FLORENCE, Italy — Although Sterling Ruby can hardly be considered new to fashion — thanks to his longstanding collaboration with Raf Simons at Dior and, later, at Calvin Klein — until now he has never called himself a designer.
That all changes on Thursday when the prodigious multidisciplinary artist, best known for his gargantuan post-apocalyptic ceramic vessels, debuts his first full line of clothing, called S.R. Studio. LA. CA., with a runway show held in former royal stables on the perimeter of the Boboli Gardens.

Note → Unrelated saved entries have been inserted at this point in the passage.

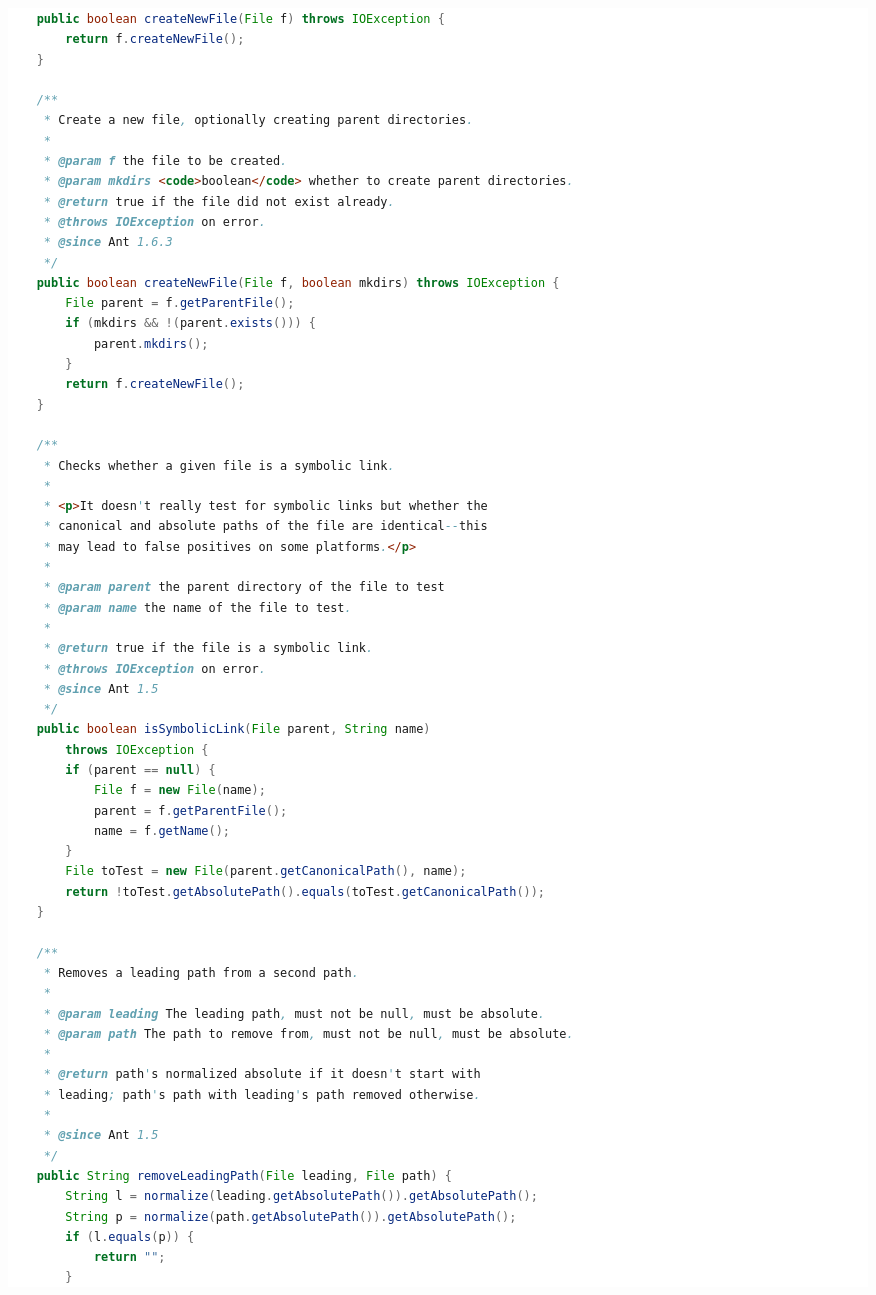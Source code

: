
```java
    public boolean createNewFile(File f) throws IOException {
        return f.createNewFile();
    }

    /**
     * Create a new file, optionally creating parent directories.
     *
     * @param f the file to be created.
     * @param mkdirs <code>boolean</code> whether to create parent directories.
     * @return true if the file did not exist already.
     * @throws IOException on error.
     * @since Ant 1.6.3
     */
    public boolean createNewFile(File f, boolean mkdirs) throws IOException {
        File parent = f.getParentFile();
        if (mkdirs && !(parent.exists())) {
            parent.mkdirs();
        }
        return f.createNewFile();
    }

    /**
     * Checks whether a given file is a symbolic link.
     *
     * <p>It doesn't really test for symbolic links but whether the
     * canonical and absolute paths of the file are identical--this
     * may lead to false positives on some platforms.</p>
     *
     * @param parent the parent directory of the file to test
     * @param name the name of the file to test.
     *
     * @return true if the file is a symbolic link.
     * @throws IOException on error.
     * @since Ant 1.5
     */
    public boolean isSymbolicLink(File parent, String name)
        throws IOException {
        if (parent == null) {
            File f = new File(name);
            parent = f.getParentFile();
            name = f.getName();
        }
        File toTest = new File(parent.getCanonicalPath(), name);
        return !toTest.getAbsolutePath().equals(toTest.getCanonicalPath());
    }

    /**
     * Removes a leading path from a second path.
     *
     * @param leading The leading path, must not be null, must be absolute.
     * @param path The path to remove from, must not be null, must be absolute.
     *
     * @return path's normalized absolute if it doesn't start with
     * leading; path's path with leading's path removed otherwise.
     *
     * @since Ant 1.5
     */
    public String removeLeadingPath(File leading, File path) {
        String l = normalize(leading.getAbsolutePath()).getAbsolutePath();
        String p = normalize(path.getAbsolutePath()).getAbsolutePath();
        if (l.equals(p)) {
            return "";
        }
```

Mr. Ruby pointedly avoided journalistic contact as he prepared for his presentation in Florence, where he is a special guest of the Pitti Uomo men’s wear trade show. But a sneak peek at his collection showed that, even as he forayed into a new discipline, the artist retained familiar elements both of his folk-industrial aesthetic and the autobiographical nature of a wide-ranging artistic practice informed by some of the tidbits listed below:
1. Mr. Ruby, 47, has always sewed. His Dutch-born mother taught him during his high school years in rural New Freedom, Pa., where he was the oddball teen with patches on his jacket; the one whom, as he once said, “the other kids would just pick apart.’’
2. Mr. Ruby attended Kennard-Dale High School, in the heart of Amish country and its quilting heritage, which helps explain the quilting imagery that often turned up in the work he did with Mr. Simons at Calvin Klein.
3. Mr. Ruby was, by his own account, an indifferent student, “a problematic kid’’ trapped in what he once termed “a macho community in the middle of nowhere.’’ He got out, like so many before him, by applying to art school and was accepted at the Pennsylvania School of Art and Design in Lancaster, Pa., partly on the basis of portfolio drawings of fruit in bowls and realistic cats.
4. Mr. Ruby once toiled in construction, as his father had before him, and spent summers picking tomatoes. Given that, the images of tools and vegetables he has collaged onto rough denims might not surprise.
5. Mr. Ruby’s collection comes at the end of decade of experimentation with quilting, soft sculpture and studio work wear that the artist produced from fabric saved in fixed percentages from each of his projects.
6. Mr. Ruby has been quoted as saying he is compelled by the power of clothes as a medium for affecting behavior, fashion as “something that impacts the way one can think, feel, and move.’’
7. Mr. Ruby, whose Los Angeles studio complex is 120,000 square feet spread over a four-acre site, has long incorporated recycled materials in his work, cannibalizing broken elements of failed projects for new ones and incorporating accidents like the hazy atomic-dawn acid washes that Mr. Simons used to make denims, or the streaky paintings the Belgian fashion designer photographed and turned into three dresses for a 2012 haute couture show at Dior. “I like the opportunity for chance,’’ Mr. Ruby once said.
8. Mr. Ruby’s own closet contains a certain number of garments by Mr. Simons, as well as Martin Margiela sweatshirts and items produced by Rick Owens, J.W. Anderson, Patagonia and studio sneakers from Nike — although mostly, he once told the German magazine 032c, “I only wear what I make.’’
9. Mr. Ruby still does, despite the demands of a booming career as an international art star, occasionally sit down at the sewing machine. It is a heavy metal Singer, given to him by his mom.